Likewise, in 2013, SBA promulgated its own regulations implementing the Act, providing that, with respect to multiple award contracts, a contracting officer may state in a solicitation and resulting multiple award contracts that (1) as a result of market research, orders will be set aside whenever the Rule of Two has been met or (2) the agency will reserve the right to set aside orders pursuant to the Rule of Two on an order by order basis. 13 C.F.R. sec. 125.2(e)(6)(ii).  

Once these regulatory changes came into effect, it was only a matter of time before the other shoe would drop, i.e., the GAO’s decision in Delex would be reexamined. That reexamination occurred late this past year in Edmond Scientific Co., B-410179, B-410179.2 (Nov. 12, 2014). Disappointingly, but not surprisingly, GAO held that Delex’s ruling that Rule of Two applied to orders under multiple award schedules was no longer applicable as a result of Section 1331 of the Act and its implementing regulations, discussed above.  
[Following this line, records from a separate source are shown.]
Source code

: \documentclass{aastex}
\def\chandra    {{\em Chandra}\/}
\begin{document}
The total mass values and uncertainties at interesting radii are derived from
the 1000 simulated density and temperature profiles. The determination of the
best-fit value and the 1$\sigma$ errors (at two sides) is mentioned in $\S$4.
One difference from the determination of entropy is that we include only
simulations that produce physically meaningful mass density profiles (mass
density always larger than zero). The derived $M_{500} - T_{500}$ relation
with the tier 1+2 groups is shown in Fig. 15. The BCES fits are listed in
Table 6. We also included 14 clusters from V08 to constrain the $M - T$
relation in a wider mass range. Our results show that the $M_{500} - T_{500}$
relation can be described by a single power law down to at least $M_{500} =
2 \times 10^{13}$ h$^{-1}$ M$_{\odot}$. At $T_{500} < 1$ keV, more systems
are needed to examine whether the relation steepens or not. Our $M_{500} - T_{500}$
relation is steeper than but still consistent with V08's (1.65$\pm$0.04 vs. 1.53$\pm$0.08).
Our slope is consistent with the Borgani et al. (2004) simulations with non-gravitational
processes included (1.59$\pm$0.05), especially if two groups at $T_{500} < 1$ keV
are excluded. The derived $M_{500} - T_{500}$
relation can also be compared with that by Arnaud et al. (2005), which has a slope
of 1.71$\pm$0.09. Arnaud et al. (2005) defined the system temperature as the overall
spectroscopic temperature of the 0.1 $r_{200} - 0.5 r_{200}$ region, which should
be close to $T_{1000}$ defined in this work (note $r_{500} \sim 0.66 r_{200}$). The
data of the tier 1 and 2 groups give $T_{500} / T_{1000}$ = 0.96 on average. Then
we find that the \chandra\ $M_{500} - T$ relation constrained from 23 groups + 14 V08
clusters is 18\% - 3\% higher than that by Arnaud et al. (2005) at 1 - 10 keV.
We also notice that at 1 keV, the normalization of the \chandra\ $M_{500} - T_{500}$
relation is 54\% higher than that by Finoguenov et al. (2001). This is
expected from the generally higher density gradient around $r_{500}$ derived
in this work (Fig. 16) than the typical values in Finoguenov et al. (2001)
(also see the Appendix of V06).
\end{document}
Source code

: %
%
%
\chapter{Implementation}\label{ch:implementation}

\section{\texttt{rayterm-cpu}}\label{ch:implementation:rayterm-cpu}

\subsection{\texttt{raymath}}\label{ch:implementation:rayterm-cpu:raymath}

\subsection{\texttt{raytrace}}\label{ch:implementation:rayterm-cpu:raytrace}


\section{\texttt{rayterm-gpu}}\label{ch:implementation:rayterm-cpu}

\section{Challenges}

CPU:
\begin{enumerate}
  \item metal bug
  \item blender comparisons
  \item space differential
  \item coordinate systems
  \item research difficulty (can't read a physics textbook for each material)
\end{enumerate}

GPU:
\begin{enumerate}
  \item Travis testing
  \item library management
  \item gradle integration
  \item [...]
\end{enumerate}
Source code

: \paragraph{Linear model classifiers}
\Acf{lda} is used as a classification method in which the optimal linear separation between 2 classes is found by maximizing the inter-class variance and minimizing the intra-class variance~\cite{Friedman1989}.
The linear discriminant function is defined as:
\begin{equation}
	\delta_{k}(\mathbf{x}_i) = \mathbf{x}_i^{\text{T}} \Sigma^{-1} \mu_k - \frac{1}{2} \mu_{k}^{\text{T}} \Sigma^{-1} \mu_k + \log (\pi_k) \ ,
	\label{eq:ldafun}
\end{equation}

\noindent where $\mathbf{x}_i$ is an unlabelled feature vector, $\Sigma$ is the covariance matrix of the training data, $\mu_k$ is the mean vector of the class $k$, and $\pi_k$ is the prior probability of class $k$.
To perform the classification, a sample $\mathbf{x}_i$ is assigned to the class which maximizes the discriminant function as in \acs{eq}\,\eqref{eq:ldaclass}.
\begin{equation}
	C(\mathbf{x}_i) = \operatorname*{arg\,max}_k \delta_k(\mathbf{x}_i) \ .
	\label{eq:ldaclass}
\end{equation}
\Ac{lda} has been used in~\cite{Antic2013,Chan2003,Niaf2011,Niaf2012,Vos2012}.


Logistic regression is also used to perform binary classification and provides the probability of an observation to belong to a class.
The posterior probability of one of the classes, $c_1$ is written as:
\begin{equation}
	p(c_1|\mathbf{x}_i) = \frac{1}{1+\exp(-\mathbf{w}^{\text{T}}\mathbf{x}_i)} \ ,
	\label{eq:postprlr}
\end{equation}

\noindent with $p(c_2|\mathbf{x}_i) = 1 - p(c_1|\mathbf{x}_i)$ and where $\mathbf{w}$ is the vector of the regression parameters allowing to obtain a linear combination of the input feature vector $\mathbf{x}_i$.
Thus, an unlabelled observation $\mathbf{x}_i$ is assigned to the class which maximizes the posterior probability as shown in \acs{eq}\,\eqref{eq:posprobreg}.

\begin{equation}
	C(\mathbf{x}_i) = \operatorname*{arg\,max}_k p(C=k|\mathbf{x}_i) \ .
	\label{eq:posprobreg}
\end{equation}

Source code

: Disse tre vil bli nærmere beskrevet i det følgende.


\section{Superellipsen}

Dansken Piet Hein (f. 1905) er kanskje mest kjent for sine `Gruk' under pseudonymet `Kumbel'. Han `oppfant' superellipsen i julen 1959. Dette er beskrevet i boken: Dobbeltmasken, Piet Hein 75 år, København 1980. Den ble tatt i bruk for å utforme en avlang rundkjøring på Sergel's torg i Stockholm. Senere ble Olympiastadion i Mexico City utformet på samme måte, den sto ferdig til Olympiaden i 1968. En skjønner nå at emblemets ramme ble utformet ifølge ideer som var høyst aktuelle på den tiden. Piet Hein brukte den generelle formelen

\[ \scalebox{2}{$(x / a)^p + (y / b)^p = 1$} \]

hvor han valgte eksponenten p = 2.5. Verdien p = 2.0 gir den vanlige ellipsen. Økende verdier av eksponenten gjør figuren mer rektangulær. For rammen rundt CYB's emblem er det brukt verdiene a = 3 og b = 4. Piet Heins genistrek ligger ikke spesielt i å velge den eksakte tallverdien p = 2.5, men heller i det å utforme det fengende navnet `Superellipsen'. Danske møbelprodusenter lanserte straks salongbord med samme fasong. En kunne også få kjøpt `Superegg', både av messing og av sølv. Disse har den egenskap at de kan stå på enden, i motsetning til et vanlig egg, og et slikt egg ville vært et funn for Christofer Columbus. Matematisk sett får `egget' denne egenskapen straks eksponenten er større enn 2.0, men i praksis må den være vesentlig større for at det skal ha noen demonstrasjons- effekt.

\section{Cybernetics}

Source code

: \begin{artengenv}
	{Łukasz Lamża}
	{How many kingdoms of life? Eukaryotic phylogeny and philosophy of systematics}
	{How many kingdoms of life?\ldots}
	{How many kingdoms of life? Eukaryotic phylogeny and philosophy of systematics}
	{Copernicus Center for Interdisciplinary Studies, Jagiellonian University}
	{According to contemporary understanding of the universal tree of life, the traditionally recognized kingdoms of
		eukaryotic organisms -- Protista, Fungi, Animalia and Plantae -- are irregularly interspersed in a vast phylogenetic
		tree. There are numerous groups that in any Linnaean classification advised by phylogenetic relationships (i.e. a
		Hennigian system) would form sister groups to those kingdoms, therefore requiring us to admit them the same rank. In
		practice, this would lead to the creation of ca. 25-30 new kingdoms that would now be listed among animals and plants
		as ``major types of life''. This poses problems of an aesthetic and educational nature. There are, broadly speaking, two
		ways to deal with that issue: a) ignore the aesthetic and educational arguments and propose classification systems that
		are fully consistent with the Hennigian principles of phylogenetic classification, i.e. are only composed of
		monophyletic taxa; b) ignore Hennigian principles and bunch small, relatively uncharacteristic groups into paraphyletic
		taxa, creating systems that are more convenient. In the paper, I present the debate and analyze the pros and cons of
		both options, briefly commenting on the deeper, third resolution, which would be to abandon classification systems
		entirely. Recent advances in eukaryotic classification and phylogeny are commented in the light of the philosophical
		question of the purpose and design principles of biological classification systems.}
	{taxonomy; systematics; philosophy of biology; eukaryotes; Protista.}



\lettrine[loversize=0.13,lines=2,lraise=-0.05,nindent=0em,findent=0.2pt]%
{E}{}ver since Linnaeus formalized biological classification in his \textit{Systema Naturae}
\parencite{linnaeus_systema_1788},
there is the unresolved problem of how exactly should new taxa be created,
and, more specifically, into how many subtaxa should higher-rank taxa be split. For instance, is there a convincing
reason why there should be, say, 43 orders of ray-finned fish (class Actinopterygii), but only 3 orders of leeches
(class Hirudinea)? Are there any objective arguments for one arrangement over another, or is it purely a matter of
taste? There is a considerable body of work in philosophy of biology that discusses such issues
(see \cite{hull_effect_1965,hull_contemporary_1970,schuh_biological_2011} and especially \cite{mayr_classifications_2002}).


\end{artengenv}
In Edmond, the protestor challenged the decision of the U.S. Department of the Army (“Army”) not to set aside for small businesses a task order proposal request (“TOPR”) issued under the Tricare Evaluation and Management Support (“TEAMS”) contract, a multiple award contract ID/IQ contract. The TEAMS contract provided that the “fair opportunity” provisions of FAR Part 16 for ID/IQ contracts and reserved the right to direct task orders to small businesses or services disabled veteran owned businesses. However, the TEAMS contract did not specific what standards would be applied in determining whether to set aside task orders.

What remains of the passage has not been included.